The findings from this study can be useful for other countries with ongoing reform towards universal health coverage [24]. Experience from Thailand showed that improving healthcare coverage could lead to more equitable health workforce financing if the accompanying financial reform be cautious about hospital payment mechanisms that would be responsive to needs. Evidence from other lower and middle-income countries such as Chile, Colombia, Zambia and Zimbabwe also support that more equitable distribution across provinces could be achieved if appropriate resource allocation formulae were used [13].

Conclusions

Experience from Thailand demonstrates that health workforce financing is an important area that should be considered as part of the overall health system governance. Rising healthcare costs is a major concern in many countries, and a significant proportion is coming from payments to health workers. With the complexity of human resource for health management system, it may not be easy to advocate for effective changes towards a more efficient and equitable health workforce system.
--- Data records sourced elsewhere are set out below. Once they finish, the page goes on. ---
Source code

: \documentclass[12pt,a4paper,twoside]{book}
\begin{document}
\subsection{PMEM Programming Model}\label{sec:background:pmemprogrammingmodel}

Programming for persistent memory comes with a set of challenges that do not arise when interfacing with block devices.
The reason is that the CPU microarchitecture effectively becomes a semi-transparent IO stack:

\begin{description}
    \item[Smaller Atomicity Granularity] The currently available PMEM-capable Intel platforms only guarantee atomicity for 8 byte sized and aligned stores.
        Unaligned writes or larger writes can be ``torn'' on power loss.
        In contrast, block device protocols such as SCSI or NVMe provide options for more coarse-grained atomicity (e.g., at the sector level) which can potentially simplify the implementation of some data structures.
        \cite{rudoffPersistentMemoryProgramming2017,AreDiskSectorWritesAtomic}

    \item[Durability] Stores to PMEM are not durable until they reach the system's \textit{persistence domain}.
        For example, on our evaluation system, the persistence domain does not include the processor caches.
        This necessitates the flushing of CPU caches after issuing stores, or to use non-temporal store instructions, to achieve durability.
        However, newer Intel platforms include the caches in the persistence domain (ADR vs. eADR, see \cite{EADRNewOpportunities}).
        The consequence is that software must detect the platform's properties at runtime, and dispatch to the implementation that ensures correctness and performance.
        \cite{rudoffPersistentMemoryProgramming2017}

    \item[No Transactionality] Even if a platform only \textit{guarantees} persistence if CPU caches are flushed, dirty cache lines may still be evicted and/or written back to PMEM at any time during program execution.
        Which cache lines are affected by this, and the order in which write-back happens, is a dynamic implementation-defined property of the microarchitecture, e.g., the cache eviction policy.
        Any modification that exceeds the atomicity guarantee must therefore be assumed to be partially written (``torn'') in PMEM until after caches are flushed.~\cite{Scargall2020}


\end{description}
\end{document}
The analysis of health workforce financing distribution is one possible tool to help identify potential areas of improvement to ensure that the health workforce system is progressing. Policy makers and academic researchers should pay more attention to the distribution of health workforce financing in their health system planning and strategy development. Our analysis of equalities in health workforce spending shows an improving trend in equity across provinces, and expansion of healthcare and health insurance coverage coupled with financing reform towards demand-side financing had helped to improve equity in the distribution of funding for the health workforce in Thailand.